The role of social media seems to have increased two-fold since the last election. The proportion of Americans going online on a typical day at the tail end of the primary season to get political news or information more than doubled compared with a comparable point in the 2004 race – from 8% of all adults in Spring 2004 to 17% in Spring 2008.
Moreover, 28% of wired Americans say the internet makes them feel more personally connected to the campaign and 22% say that they would not be as involved in the campaign if not for the internet. This is a positive development which can perhaps account in some part for the greater turnouts expected today.
“22% say that they would not be as involved in the campaign if not for the internet”

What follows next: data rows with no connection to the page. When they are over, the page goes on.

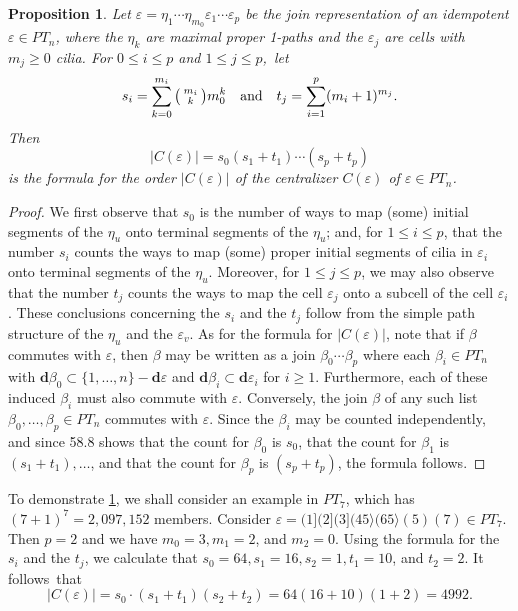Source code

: \documentclass{surv-l}
\numberwithin{equation}{section}
\numberwithin{table}{section}
\numberwithin{figure}{section}
\theoremstyle{plain}
\newtheorem{proposition}[equation]{Proposition}
\theoremstyle{definition}
\begin{document}
\begin{proposition}\label{prop12.59.1}
Let $\varepsilon
=\eta_{1}\cdots\eta_{m_{0}}\varepsilon_{1}\cdots\varepsilon_{p}$
be the join representation of an idempotent $\varepsilon \in
PT_{n}$, where the $\eta_{k}$ are maximal proper 1-paths and the
$\varepsilon_{j}$ are cells with $m_{j}\geq 0$ cilia. For $0\leq
i\leq p$ and $1\leq j\leq p$,~let
\[
s_{i}=\sum_{k=0}^{m_{i}} \big(\kern0.5pt\begin{smallmatrix}
m_{i}\\
k\end{smallmatrix}\kern0.5pt\big)m_{0}^{k}\quad \text{and}\quad t_{j}=\sum_{i=1}^{p}(m_{i}+1)^{m_{j}}.
\]
Then
\[
|C(\varepsilon)|=s_{0}(s_{1}+t_{1})\cdots(s_{p}+t_{p})
\]
is the formula for the order $|C(\varepsilon)|$ of the centralizer
$C(\varepsilon)$ of $\varepsilon\in PT_{n}$.
\end{proposition}

\begin{proof} We first observe that $s_{0}$ is the number of ways to map
(some) initial segments of the $\eta_{u}$ onto terminal segments
of the $\eta_{u}$; and, for $1\leq i\leq p$, that the number
$s_{i}$ counts the ways to map (some) proper initial segments of
cilia in $\varepsilon_{i}$ onto terminal segments of the
$\eta_{u}$. Moreover, for $1\leq j\leq p$, we may also observe
that the number $t_{j}$ counts the ways to map the cell
$\varepsilon_{j}$ onto a subcell of the cell $\varepsilon_i$.
These conclusions concerning the $s_{i}$ and the $t_{j}$ follow
from the simple path structure of the $\eta_{u}$ and the
$\varepsilon_{v}$. As for the formula for $|C(\varepsilon)|$, note
that if $\beta$ commutes with $\varepsilon$, then $\beta$ may be
written as a join $\beta_{0}\cdots\beta_{p}$ where each
$\beta_{i}\in PT_{n}$ with $\mathbf{d}\beta_{0}\subset\{1,\ldots,
n\} -\mathbf{d}\varepsilon$ and $\mathbf{d}\beta_{i}\subset
\mathbf{d}\varepsilon_{i}$ for $i\geq 1$. Furthermore, each of
these induced $\beta_{i}$ must also commute with $\varepsilon$.
Conversely, the join $\beta$ of any such list $\beta_{0},\ldots,
\beta_{p}\in PT_{n}$ commutes with $\varepsilon$. Since the
$\beta_{i}$ may be counted independently, and since 58.8 shows
that the count for $\beta_{0}$ is $s_0$, that the count for
$\beta_{1}$ is $(s_{1}+t_{1}),\ldots$, and that the count for
$\beta_{p}$ is $(s_{p}+t_{p})$, the formula follows.
\end{proof}

To demonstrate \ref{prop12.59.1}, we shall consider an example in
$PT_{7}$, which has $(7+1)^{7}=2,097,152$ members. Consider
$\varepsilon=(1](2](3](45\rangle(65\rangle(5)(7)\in PT_{7}$. Then
$p=2$ and we have $m_{0}=3, m_{1}=2$, and $m_{2}=0$. Using the
formula for the $s_{i}$ and the $t_{j}$, we calculate that
$s_{0}=64, s_{1}=16, s_{2}=1, t_{1}=10$, and $t_{2}=2$. It
follows~that
\[
|C(\varepsilon)|=s_{0}\cdot(s_{1}+t_{1})(s_{2}+t_{2})=64(16+10)(1+2)=4992.
\]
\end{document}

Democracy is all about grassroots activation and the internet has been a catalyst in that respect. Online activism using social media has shown significant growth over the course of this election.
- 11% of Americans have contributed to the political conversation by forwarding or posting someone else’s commentary about the race.

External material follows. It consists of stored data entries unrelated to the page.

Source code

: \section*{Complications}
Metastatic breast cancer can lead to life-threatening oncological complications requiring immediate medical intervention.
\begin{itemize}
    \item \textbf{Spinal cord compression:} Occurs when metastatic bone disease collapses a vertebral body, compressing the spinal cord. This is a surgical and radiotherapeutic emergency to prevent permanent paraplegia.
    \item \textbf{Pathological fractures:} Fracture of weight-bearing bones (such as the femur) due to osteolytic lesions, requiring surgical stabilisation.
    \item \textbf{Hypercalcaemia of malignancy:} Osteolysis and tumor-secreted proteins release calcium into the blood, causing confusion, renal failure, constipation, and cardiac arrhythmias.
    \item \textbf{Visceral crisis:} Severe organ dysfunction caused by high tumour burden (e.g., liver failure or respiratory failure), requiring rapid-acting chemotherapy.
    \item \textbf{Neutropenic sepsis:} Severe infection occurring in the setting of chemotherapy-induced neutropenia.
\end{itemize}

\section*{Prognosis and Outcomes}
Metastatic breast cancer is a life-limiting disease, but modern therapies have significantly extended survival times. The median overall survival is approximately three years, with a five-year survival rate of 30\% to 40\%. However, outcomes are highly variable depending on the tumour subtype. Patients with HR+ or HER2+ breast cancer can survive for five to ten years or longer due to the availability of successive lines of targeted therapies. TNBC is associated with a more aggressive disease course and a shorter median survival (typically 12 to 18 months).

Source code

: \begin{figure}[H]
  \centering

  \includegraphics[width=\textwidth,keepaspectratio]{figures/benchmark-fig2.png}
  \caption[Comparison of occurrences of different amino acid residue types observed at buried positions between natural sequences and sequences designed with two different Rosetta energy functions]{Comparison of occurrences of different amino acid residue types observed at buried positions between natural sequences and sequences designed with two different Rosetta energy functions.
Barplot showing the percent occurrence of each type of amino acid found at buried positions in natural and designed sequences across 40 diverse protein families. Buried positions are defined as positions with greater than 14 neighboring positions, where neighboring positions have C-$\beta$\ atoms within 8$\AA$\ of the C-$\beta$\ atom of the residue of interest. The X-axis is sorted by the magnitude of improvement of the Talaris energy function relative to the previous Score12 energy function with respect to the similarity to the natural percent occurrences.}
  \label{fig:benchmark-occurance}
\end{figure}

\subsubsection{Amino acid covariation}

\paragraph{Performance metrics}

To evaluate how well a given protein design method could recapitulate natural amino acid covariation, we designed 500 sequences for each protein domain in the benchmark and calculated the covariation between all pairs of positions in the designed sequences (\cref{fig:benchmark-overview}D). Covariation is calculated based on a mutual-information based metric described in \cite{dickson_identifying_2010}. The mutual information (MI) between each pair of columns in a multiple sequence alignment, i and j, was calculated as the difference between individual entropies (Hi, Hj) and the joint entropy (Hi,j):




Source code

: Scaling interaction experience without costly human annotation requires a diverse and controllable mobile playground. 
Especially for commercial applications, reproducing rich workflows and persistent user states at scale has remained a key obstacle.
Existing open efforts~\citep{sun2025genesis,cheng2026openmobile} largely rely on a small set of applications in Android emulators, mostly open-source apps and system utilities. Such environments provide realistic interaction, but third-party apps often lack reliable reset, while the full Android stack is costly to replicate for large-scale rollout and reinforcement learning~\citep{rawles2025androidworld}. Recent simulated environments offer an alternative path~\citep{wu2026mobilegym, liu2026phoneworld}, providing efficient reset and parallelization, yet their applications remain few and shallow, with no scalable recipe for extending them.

- 5% have posted their own original commentary or analysis.
- 6% have gone online to donate money to a candidate or campaign.
- Young voters are helping to define the online political debate; 12% of online 18-29 year old’s have posted their own political commentary or writing to an online newsgroup, website or blog.
Younger voters and Democrats make more use of online media to consume and share political information, the study also found. It’s important to note, however, that those “young voters” will be 4 years older next election followed by a new generation of voters who will be even more socially wired.
Among the findings from Pew’s telephone survey of internet users and non-users:
- 40% of all Americans have gotten news and information about this year’s campaign from the internet.
- 19% of Americans go online once a week or more to do something related to the campaign, and 6% go online daily to engage politically.
- 23% say once a week or more they receive emails that urge them to support a candidate or discuss the campaign.
- 10% use email once a week or more to contribute to the political debate.
- 4% have exchanged political views via text messaging.
So how did the candidates stack up in their use of Social Media? Thanks to Jeremiah Owyang, Sr. Analyst at Forrester Research, for providing these stats:
Internet Usage in the United States
United States Population: 303,824,646
Internet Usage: 220,141,969
Penetration rate: 72.5%
Growth from 2000-2008: 130.9%
Stats from Internet WorldStats (Census, Nielson)
Obama: 1792 videos uploaded since Nov 2006, Subscribers: 114,559 (uploads about 4 a day), Channel Views: 18,413,110
McCain: 329 videos uploaded since Feb 2007 (uploads about 2 a day), Subscribers: 28,419, Channel Views: 2,032,993
Obama has 403% more subscribers than McCain. Obama has 905% more viewers than McCain
While is seems clear that Obama outperformed McCain online, McCain must be given credit for participating in social media, albeit not as effectively as his opponent. In any case, the numbers would indicate that even in its early days, social media will have played a role in the outcome of this campaign.
For me the most exciting part is that social media seems to have enabled millions to play a more active role in the campaign. In a country where voter apathy has been a chronic problem for decades, social media seems to have engaged people in politics in a way I have never witnessed before. I think in many cases it reaffirmed people’s belief that every voice counts, and that’s good news for any democracy.